Write each entry down again precisely, skipping nothing.

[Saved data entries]
──────────
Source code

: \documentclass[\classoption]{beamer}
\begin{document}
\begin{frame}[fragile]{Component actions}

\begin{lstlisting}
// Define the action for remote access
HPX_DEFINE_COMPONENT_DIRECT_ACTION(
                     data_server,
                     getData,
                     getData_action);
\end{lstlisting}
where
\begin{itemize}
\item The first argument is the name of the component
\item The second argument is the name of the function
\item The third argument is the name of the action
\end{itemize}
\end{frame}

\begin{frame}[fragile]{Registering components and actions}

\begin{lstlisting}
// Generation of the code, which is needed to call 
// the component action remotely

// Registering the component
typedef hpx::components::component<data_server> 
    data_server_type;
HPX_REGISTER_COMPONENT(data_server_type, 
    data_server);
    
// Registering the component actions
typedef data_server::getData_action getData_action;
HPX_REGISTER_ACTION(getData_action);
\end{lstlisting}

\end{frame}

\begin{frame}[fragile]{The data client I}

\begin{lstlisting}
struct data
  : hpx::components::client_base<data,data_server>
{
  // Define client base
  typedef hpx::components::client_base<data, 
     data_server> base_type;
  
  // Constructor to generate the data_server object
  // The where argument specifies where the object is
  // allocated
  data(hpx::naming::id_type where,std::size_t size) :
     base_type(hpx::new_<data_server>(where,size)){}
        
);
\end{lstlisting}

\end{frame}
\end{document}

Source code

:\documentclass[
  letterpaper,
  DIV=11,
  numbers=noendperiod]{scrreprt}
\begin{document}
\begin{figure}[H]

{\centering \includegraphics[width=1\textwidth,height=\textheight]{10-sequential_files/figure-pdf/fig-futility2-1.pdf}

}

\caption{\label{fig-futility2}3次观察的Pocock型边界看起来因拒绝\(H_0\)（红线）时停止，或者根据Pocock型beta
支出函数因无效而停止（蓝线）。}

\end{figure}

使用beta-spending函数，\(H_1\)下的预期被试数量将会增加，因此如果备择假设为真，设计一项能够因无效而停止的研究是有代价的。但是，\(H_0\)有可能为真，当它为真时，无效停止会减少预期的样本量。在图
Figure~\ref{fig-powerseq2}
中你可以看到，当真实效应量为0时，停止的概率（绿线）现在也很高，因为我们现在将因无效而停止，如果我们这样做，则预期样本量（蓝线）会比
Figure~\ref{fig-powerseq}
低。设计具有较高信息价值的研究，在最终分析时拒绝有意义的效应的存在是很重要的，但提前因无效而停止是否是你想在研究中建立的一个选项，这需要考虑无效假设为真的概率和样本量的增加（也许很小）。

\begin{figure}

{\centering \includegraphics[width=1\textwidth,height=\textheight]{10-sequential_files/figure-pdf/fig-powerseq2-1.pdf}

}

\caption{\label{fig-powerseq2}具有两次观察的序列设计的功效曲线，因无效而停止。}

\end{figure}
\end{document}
──────────
Task output:
Source code

: \documentclass[\classoption]{beamer}
\begin{document}
\begin{frame}[fragile]{Component actions}

\begin{lstlisting}
// Define the action for remote access
HPX_DEFINE_COMPONENT_DIRECT_ACTION(
                     data_server,
                     getData,
                     getData_action);
\end{lstlisting}
where
\begin{itemize}
\item The first argument is the name of the component
\item The second argument is the name of the function
\item The third argument is the name of the action
\end{itemize}
\end{frame}

\begin{frame}[fragile]{Registering components and actions}

\begin{lstlisting}
// Generation of the code, which is needed to call 
// the component action remotely

// Registering the component
typedef hpx::components::component<data_server> 
    data_server_type;
HPX_REGISTER_COMPONENT(data_server_type, 
    data_server);
    
// Registering the component actions
typedef data_server::getData_action getData_action;
HPX_REGISTER_ACTION(getData_action);
\end{lstlisting}

\end{frame}

\begin{frame}[fragile]{The data client I}

\begin{lstlisting}
struct data
  : hpx::components::client_base<data,data_server>
{
  // Define client base
  typedef hpx::components::client_base<data, 
     data_server> base_type;
  
  // Constructor to generate the data_server object
  // The where argument specifies where the object is
  // allocated
  data(hpx::naming::id_type where,std::size_t size) :
     base_type(hpx::new_<data_server>(where,size)){}
        
);
\end{lstlisting}

\end{frame}
\end{document}

Source code

:\documentclass[
  letterpaper,
  DIV=11,
  numbers=noendperiod]{scrreprt}
\begin{document}
\begin{figure}[H]

{\centering \includegraphics[width=1\textwidth,height=\textheight]{10-sequential_files/figure-pdf/fig-futility2-1.pdf}

}

\caption{\label{fig-futility2}3次观察的Pocock型边界看起来因拒绝\(H_0\)（红线）时停止，或者根据Pocock型beta
支出函数因无效而停止（蓝线）。}

\end{figure}

使用beta-spending函数，\(H_1\)下的预期被试数量将会增加，因此如果备择假设为真，设计一项能够因无效而停止的研究是有代价的。但是，\(H_0\)有可能为真，当它为真时，无效停止会减少预期的样本量。在图
Figure~\ref{fig-powerseq2}
中你可以看到，当真实效应量为0时，停止的概率（绿线）现在也很高，因为我们现在将因无效而停止，如果我们这样做，则预期样本量（蓝线）会比
Figure~\ref{fig-powerseq}
低。设计具有较高信息价值的研究，在最终分析时拒绝有意义的效应的存在是很重要的，但提前因无效而停止是否是你想在研究中建立的一个选项，这需要考虑无效假设为真的概率和样本量的增加（也许很小）。

\begin{figure}

{\centering \includegraphics[width=1\textwidth,height=\textheight]{10-sequential_files/figure-pdf/fig-powerseq2-1.pdf}

}

\caption{\label{fig-powerseq2}具有两次观察的序列设计的功效曲线，因无效而停止。}

\end{figure}
\end{document}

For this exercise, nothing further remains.